Effects of spatial location on distractor interference

Abstract

When target and distractor stimuli are close together, they activate the same neurons and there is ambiguity as to what the neural activity represents. It has been suggested that the ambiguity is resolved by spatial competition between target and nontarget stimuli. A competitive advantage is conveyed by bottom-up biases (e.g., stimulus saliency) and top-down biases (e.g., the match to a stored representation of the target stimulus). Here, we tested the hypothesis that regions with high perceptual performance may provide a bottom-up bias, resulting in increased distractor interference. Initially, we focused on two known anisotropies. At equal distance from central fixation, perceptual performance is better along the horizontal than the vertical meridian, and in the lower than in the upper visual hemifield. Consistently, interference from distractors on the horizontal meridian was greater than interference from distractors on the vertical meridian. However, distractors in the lower hemifield interfered less than distractors in the upper visual hemifield, which is contrary to the known anisotropy. These results were obtained with targets and distractors on opposite meridians. Further, we observed greater interference from distractors on the meridians compared with distractors on the diagonals, possibly reflecting anisotropies in attentional scanning. Overall, the results are only partially consistent with the hypothesis that distractor interference is larger for distractors on regions with high perceptual performance.

Figure 1.

Experimental stimuli. The yellow target circle is shown with a red distractor circle among green nontarget circles. The line task required participants to judge the orientation of the line inside the target circle. The dot task required them to judge the location of the small square inside the target circle.

Figure 2.

RTs as a function of task and distance between target and distractor.
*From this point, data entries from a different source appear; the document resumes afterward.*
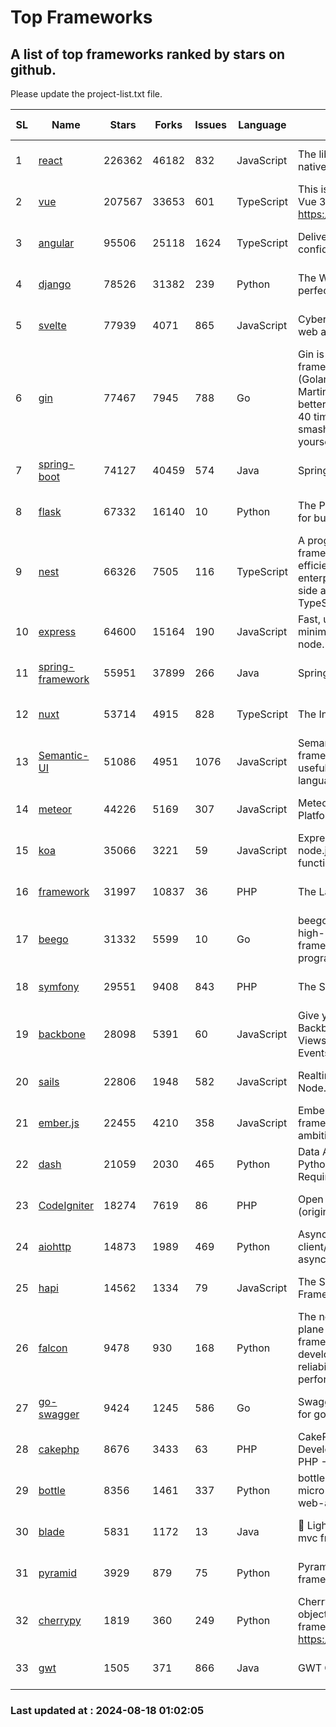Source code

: # Top Frameworks
## A list of top frameworks ranked by stars on github.  
Please update the project-list.txt file.

| SL| Name  | Stars| Forks| Issues | Language | Description | Last Commit |
| --| ------| -----| ---- | ------ | -------- | ----------- | ----------- |
| 1 | [react](https://github.com/facebook/react) | 226362 | 46182 | 832 | JavaScript | The library for web and native user interfaces. | 2024-08-17 01:29:18 |
| 2 | [vue](https://github.com/vuejs/vue) | 207567 | 33653 | 601 | TypeScript | This is the repo for Vue 2. For Vue 3, go to https://github.com/vuejs/core | 2024-06-14 12:52:12 |
| 3 | [angular](https://github.com/angular/angular) | 95506 | 25118 | 1624 | TypeScript | Deliver web apps with confidence 🚀 | 2024-08-17 13:54:15 |
| 4 | [django](https://github.com/django/django) | 78526 | 31382 | 239 | Python | The Web framework for perfectionists with deadlines. | 2024-08-15 06:52:19 |
| 5 | [svelte](https://github.com/sveltejs/svelte) | 77939 | 4071 | 865 | JavaScript | Cybernetically enhanced web apps | 2024-08-17 15:23:54 |
| 6 | [gin](https://github.com/gin-gonic/gin) | 77467 | 7945 | 788 | Go | Gin is a HTTP web framework written in Go (Golang). It features a Martini-like API with much better performance -- up to 40 times faster. If you need smashing performance, get yourself some Gin. | 2024-07-14 12:34:34 |
| 7 | [spring-boot](https://github.com/spring-projects/spring-boot) | 74127 | 40459 | 574 | Java | Spring Boot | 2024-08-16 19:45:26 |
| 8 | [flask](https://github.com/pallets/flask) | 67332 | 16140 | 10 | Python | The Python micro framework for building web applications. | 2024-08-06 15:31:00 |
| 9 | [nest](https://github.com/nestjs/nest) | 66326 | 7505 | 116 | TypeScript | A progressive Node.js framework for building efficient, scalable, and enterprise-grade server-side applications with TypeScript/JavaScript 🚀 | 2024-08-15 09:07:19 |
| 10 | [express](https://github.com/expressjs/express) | 64600 | 15164 | 190 | JavaScript | Fast, unopinionated, minimalist web framework for node. | 2024-07-28 10:55:10 |
| 11 | [spring-framework](https://github.com/spring-projects/spring-framework) | 55951 | 37899 | 266 | Java | Spring Framework | 2024-08-17 13:59:00 |
| 12 | [nuxt](https://github.com/nuxt/nuxt) | 53714 | 4915 | 828 | TypeScript | The Intuitive Vue Framework. | 2024-08-16 19:32:41 |
| 13 | [Semantic-UI](https://github.com/Semantic-Org/Semantic-UI) | 51086 | 4951 | 1076 | JavaScript | Semantic is a UI component framework based around useful principles from natural language. | 2023-01-11 17:05:32 |
| 14 | [meteor](https://github.com/meteor/meteor) | 44226 | 5169 | 307 | JavaScript | Meteor, the JavaScript App Platform | 2024-08-16 15:41:01 |
| 15 | [koa](https://github.com/koajs/koa) | 35066 | 3221 | 59 | JavaScript | Expressive middleware for node.js using ES2017 async functions | 2024-06-28 15:26:17 |
| 16 | [framework](https://github.com/laravel/framework) | 31997 | 10837 | 36 | PHP | The Laravel Framework. | 2024-08-17 21:07:57 |
| 17 | [beego](https://github.com/beego/beego) | 31332 | 5599 | 10 | Go | beego is an open-source, high-performance web framework for the Go programming language. | 2024-08-17 07:45:24 |
| 18 | [symfony](https://github.com/symfony/symfony) | 29551 | 9408 | 843 | PHP | The Symfony PHP framework | 2024-08-17 09:19:51 |
| 19 | [backbone](https://github.com/jashkenas/backbone) | 28098 | 5391 | 60 | JavaScript | Give your JS App some Backbone with Models, Views, Collections, and Events | 2024-03-06 23:22:47 |
| 20 | [sails](https://github.com/balderdashy/sails) | 22806 | 1948 | 582 | JavaScript | Realtime MVC Framework for Node.js | 2024-05-17 22:00:56 |
| 21 | [ember.js](https://github.com/emberjs/ember.js) | 22455 | 4210 | 358 | JavaScript | Ember.js - A JavaScript framework for creating ambitious web applications | 2024-08-07 19:18:18 |
| 22 | [dash](https://github.com/plotly/dash) | 21059 | 2030 | 465 | Python | Data Apps & Dashboards for Python. No JavaScript Required. | 2024-07-24 19:27:39 |
| 23 | [CodeIgniter](https://github.com/bcit-ci/CodeIgniter) | 18274 | 7619 | 86 | PHP | Open Source PHP Framework (originally from EllisLab) | 2024-03-20 03:51:42 |
| 24 | [aiohttp](https://github.com/aio-libs/aiohttp) | 14873 | 1989 | 469 | Python | Asynchronous HTTP client/server framework for asyncio and Python | 2024-08-17 20:25:51 |
| 25 | [hapi](https://github.com/hapijs/hapi) | 14562 | 1334 | 79 | JavaScript | The Simple, Secure Framework Developers Trust | 2024-07-04 00:48:01 |
| 26 | [falcon](https://github.com/falconry/falcon) | 9478 | 930 | 168 | Python | The no-magic web data plane API and microservices framework for Python developers, with a focus on reliability, correctness, and performance at scale. | 2024-08-17 06:46:17 |
| 27 | [go-swagger](https://github.com/go-swagger/go-swagger) | 9424 | 1245 | 586 | Go | Swagger 2.0 implementation for go | 2024-05-13 17:21:38 |
| 28 | [cakephp](https://github.com/cakephp/cakephp) | 8676 | 3433 | 63 | PHP | CakePHP: The Rapid Development Framework for PHP - Official Repository | 2024-08-13 12:24:42 |
| 29 | [bottle](https://github.com/bottlepy/bottle) | 8356 | 1461 | 337 | Python | bottle.py is a fast and simple micro-framework for python web-applications. | 2024-01-03 22:31:48 |
| 30 | [blade](https://github.com/lets-blade/blade) | 5831 | 1172 | 13 | Java | :rocket: Lightning fast and elegant mvc framework for Java8 | 2024-06-17 01:05:35 |
| 31 | [pyramid](https://github.com/Pylons/pyramid) | 3929 | 879 | 75 | Python | Pyramid - A Python web framework | 2024-06-10 16:09:42 |
| 32 | [cherrypy](https://github.com/cherrypy/cherrypy) | 1819 | 360 | 249 | Python | CherryPy is a pythonic, object-oriented HTTP framework.      https://cherrypy.dev | 2024-07-02 23:41:56 |
| 33 | [gwt](https://github.com/gwtproject/gwt) | 1505 | 371 | 866 | Java | GWT Open Source Project | 2024-08-14 13:17:48 |

### Last updated at : 2024-08-18 01:02:05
Error bars show the between-participant standard error of the mean.

Figure 3.

Illustration of the analyses and experimental results. Each row (A–C) shows illustrations and results for an analysis reported in the text. (A) Comparison between horizontal and vertical meridians. (B) Comparison between the upper and lower visual field. (C) Comparison between meridians and diagonals. Targets are represented in yellow, distractors in red, and nontargets in green. The first column shows example trials. The second column shows all possible target and distractor locations. The numbers in the illustrations in columns 1 and 2 match the conditions in columns 3 and 4. Note that in A and C, the x-axis represents the target (and not the distractor) locations. Error bars represent the between-participant standard error. DIAG, diagonal; Dot, dot task; HOR, horizontal; Line, line task; LWR, lower; MER, meridian; UPR, upper; VRT, vertical.